Dévaste-moi, le corps des femmes chansigné

Une étrange silhouette, très longue robe rouge quelque part entre le sensuel et le solennel, recouvrant étroitement le visage, quelques notes de Carmen égrenées à la trompette, le corps d’Emmanuelle Laborit se courbe, ses doigts s’envolent, on voit l’amour, on voit les oiseaux, on voit la loi et on voit le “non”.
Bientôt elle va dégager son visage, et retrouver une expression moins abstraite, où la mobilité des traits accompagne la vivacité des gestes.
 

Qu’est-ce que ça veut dire chanter en langue des signes ?
« Avant tout chanter, c’est transmettre un message, s’exprimer, exprimer une énergie, un sentiment, des émotions, exprimer ce que nous a dit un texte, l’histoire qu’il raconte et ce qu’il nous raconte, à nous-même. » Emmanuelle Laborit

 


 
Emmanuelle Laborit, actrice, metteure en scène, fondatrice et directrice de l’International Visual Theatre, s’avance aujourd’hui sur scène pour nous offrir son chant, son chant de femme sourde qui n’« oralise” pas mais qui, nous rappelle-t-elle, n’est pas muette, et parle avec ses mains dans sa langue, la langue des signes française, parle avec les sons de sa gorge, avec son souffle et son expression physique.
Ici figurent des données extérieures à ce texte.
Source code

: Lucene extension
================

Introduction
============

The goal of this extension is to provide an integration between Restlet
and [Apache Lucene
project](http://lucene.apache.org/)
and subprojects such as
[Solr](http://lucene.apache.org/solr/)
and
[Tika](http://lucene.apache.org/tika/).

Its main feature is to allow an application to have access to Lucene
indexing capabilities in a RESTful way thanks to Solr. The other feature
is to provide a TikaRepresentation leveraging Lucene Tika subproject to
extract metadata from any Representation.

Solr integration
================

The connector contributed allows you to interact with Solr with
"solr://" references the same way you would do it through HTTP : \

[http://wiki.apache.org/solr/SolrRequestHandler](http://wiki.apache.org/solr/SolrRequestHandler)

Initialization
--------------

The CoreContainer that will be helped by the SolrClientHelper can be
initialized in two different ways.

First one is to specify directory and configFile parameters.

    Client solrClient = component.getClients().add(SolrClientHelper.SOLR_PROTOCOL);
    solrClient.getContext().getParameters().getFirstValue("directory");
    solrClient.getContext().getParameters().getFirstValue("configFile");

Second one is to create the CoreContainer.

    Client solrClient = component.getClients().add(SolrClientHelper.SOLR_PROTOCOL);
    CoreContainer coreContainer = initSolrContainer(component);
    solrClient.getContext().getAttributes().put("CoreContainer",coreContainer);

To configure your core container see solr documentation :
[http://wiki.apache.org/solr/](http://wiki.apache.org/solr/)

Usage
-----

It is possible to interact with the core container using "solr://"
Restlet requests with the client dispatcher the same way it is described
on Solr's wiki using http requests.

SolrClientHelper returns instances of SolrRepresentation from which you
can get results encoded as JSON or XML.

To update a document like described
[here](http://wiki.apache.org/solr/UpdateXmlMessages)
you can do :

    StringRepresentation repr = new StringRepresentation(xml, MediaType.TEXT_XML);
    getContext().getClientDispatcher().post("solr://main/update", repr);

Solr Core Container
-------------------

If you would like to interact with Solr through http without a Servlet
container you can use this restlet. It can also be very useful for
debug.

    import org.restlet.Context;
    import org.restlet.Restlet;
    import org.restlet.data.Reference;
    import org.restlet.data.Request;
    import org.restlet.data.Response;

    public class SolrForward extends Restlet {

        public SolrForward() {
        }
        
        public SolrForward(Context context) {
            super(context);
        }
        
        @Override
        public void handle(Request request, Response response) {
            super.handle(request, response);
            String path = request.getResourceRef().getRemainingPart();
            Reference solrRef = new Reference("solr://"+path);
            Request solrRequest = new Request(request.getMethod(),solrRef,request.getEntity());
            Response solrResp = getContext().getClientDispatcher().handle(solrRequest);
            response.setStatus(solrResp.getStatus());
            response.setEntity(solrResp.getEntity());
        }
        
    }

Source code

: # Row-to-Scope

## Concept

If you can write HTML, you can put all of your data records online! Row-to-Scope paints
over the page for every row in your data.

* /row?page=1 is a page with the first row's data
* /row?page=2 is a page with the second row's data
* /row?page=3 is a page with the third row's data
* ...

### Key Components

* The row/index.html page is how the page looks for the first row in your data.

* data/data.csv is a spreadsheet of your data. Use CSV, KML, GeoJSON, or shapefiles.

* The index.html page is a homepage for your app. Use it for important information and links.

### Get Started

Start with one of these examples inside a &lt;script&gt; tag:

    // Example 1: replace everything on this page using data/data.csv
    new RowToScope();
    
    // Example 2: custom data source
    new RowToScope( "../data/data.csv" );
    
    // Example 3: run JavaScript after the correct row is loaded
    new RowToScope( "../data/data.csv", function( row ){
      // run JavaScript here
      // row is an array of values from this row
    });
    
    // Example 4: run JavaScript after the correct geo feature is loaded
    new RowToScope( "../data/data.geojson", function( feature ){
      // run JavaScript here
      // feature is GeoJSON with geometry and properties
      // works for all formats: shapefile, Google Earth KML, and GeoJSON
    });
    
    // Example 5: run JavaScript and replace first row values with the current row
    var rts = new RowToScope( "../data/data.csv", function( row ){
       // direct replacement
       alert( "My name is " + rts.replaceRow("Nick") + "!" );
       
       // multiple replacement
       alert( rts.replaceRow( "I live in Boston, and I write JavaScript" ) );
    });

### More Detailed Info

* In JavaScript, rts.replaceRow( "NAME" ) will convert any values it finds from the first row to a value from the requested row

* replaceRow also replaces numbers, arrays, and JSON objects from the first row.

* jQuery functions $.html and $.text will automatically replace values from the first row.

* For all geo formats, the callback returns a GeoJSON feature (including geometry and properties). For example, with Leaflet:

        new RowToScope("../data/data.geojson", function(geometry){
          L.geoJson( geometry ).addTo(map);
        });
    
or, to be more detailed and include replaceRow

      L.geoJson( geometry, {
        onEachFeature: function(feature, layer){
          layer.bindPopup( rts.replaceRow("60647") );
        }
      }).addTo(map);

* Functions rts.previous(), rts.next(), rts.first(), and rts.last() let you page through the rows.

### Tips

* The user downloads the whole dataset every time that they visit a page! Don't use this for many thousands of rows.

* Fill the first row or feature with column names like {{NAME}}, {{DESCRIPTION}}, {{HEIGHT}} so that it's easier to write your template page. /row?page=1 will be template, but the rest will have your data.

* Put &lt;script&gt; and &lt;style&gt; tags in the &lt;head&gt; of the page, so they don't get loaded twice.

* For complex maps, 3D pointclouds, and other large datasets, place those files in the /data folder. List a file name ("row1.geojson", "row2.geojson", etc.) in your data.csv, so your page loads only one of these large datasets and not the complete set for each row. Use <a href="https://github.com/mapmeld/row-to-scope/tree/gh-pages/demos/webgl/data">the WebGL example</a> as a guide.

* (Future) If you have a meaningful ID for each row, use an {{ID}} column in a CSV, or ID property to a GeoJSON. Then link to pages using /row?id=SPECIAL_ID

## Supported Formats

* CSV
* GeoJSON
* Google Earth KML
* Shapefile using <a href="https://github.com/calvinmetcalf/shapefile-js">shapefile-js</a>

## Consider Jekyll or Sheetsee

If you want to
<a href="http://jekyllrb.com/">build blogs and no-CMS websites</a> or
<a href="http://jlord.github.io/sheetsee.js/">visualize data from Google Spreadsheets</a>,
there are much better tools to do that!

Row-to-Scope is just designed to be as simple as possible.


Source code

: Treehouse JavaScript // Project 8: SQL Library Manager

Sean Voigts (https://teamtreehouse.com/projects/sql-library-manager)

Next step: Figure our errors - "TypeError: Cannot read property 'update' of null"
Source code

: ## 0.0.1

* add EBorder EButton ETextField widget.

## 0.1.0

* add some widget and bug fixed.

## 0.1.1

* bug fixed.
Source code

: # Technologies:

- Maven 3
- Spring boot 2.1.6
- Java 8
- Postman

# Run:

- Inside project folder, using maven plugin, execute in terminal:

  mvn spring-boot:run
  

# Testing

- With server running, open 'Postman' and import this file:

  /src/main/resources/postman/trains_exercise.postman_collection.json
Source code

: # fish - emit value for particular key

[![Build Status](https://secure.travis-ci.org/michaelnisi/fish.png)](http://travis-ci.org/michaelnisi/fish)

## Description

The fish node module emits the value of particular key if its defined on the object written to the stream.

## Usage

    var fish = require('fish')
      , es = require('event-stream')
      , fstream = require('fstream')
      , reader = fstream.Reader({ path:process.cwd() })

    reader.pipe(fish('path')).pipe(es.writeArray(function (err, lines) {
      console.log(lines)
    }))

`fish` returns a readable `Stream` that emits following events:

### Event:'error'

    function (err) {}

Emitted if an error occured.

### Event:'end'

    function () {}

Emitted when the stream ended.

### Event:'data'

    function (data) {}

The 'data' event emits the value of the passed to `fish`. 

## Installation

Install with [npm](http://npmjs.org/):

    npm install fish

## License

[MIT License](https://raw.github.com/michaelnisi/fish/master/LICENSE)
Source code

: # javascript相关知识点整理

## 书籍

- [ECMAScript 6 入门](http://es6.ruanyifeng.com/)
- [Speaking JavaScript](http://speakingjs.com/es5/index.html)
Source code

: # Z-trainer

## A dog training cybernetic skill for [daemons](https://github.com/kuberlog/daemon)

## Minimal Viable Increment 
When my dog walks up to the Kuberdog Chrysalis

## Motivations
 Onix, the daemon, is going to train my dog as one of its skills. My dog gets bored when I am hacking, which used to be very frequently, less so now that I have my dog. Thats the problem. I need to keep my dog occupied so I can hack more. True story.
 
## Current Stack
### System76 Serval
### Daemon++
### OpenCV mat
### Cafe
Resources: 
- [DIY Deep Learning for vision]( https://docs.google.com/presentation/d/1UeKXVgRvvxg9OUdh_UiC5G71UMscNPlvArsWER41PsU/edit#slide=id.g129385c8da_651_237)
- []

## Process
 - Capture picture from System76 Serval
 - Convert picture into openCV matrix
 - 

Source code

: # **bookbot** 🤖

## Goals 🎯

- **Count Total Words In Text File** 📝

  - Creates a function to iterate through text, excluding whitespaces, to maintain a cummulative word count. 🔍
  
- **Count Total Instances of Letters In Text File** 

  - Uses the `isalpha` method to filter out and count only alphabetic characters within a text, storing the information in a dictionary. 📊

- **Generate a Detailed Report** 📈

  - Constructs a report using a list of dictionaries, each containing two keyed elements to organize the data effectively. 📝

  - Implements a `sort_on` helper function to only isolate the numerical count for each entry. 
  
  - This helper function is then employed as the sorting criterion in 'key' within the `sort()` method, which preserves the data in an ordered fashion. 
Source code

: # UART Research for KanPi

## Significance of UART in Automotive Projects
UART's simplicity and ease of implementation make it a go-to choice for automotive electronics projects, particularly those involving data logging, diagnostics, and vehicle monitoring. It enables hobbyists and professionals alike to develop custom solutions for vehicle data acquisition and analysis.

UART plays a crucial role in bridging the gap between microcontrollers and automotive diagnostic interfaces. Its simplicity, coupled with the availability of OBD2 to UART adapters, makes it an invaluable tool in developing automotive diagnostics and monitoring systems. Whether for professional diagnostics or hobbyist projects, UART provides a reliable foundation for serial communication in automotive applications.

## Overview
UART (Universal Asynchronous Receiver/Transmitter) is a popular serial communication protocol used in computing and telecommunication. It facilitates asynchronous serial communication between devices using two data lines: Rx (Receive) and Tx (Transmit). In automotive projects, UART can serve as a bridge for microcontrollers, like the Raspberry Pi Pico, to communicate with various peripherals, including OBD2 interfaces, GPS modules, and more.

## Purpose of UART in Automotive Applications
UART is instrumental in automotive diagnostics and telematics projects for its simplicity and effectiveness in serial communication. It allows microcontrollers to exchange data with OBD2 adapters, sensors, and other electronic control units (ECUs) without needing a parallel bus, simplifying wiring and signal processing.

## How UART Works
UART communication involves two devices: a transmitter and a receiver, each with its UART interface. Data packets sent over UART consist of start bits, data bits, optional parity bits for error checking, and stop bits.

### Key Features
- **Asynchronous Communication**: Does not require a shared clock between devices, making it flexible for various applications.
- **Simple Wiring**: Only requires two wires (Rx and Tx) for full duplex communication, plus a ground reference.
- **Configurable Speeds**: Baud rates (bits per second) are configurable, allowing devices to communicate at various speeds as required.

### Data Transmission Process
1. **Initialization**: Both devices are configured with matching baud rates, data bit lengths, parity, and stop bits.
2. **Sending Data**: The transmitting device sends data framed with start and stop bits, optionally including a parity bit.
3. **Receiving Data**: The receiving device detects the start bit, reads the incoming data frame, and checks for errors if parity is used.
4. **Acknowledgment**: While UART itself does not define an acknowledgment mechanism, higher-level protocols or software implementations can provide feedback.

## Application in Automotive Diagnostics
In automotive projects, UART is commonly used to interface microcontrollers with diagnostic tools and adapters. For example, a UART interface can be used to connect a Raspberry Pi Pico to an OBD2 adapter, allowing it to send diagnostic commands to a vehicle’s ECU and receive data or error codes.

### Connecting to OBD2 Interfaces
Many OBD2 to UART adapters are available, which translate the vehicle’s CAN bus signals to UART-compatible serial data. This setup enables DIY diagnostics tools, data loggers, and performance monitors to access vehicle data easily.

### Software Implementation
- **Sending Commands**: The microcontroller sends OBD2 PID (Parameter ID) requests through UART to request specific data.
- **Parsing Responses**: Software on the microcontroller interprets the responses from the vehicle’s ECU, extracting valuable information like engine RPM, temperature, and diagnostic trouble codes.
Et ici, il s’agit bien d’un chant, qui n’est pas la parole du discours ou du quotidien : son chansigne nait de la langue des signes comme la poésie nait de sa propre langue natale, s’y nourrit, s’y structure, s’en détache, s’en envole, parfois même s’y rebelle. Et ça devient alors une langue neuve et personnelle, un poème, une danse.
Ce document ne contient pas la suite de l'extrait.